Hydrogen evolution, identified by dissolved gas analysis (DGA), is commonly used for fault detection in oil immersed
electrical power equipment. Palladium (Pd) is often used as a sensing material due to its high hydrogen absorption
capacity and related change in physical properties. Hydrogen is absorbed by Pd causing an expansion of the lattice. The
solubility, and therefore lattice expansion, increases with increasing partial pressure of hydrogen and decreasing
temperature. As long as a phase change is avoided the expansion is reversible and can be utilized to transfer strain into a
sensing element. Fiber Bragg gratings (FBG) are a well-established optical fiber sensor (OFS), mainly used for
temperature and strain sensing. A safe, inexpensive, reliable and precise hydrogen sensor can be constructed using an
FBG strain sensor to transduce the volumetric expansion of Pd due to hydrogen absorption.

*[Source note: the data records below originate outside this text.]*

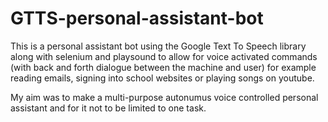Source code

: # GTTS-personal-assistant-bot

This is a personal assistant bot using the Google Text To Speech library along with selenium and playsound to allow for voice activated commands (with back and forth dialogue between the machine and user) for example reading emails, signing into school websites or playing songs on youtube. 

My aim was to make a multi-purpose autonumus voice controlled personal assistant and for it not to be limited to one task. 
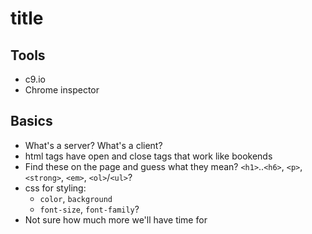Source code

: # title

## Tools

* c9.io
* Chrome inspector

## Basics

* What's a server? What's a client?
* html tags have open and close tags that work like bookends
* Find these on the page and guess what they mean? `<h1>`..`<h6>`, `<p>`, `<strong>`, `<em>`, `<ol>`/`<ul>`?
* css for styling:
  * `color`, `background`
  * `font-size`, `font-family`?
* Not sure how much more we'll have time for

This paper reports on the development, and evaluation, of an FBG gas sensing OFS and long term measurements of
dissolved hydrogen in transformer mineral oil. We investigate the effects of Pd foil cross-section and strain transfer
between foil and fiber on the sensitivity of the OFS. Two types of Pd metal sensors were manufactured using modified
Pd foil with 20 and 100 μm thickness. The sensors were tested in transformer oil at 90°C and a hydrogen concentration
range from 20- 3200 ppm.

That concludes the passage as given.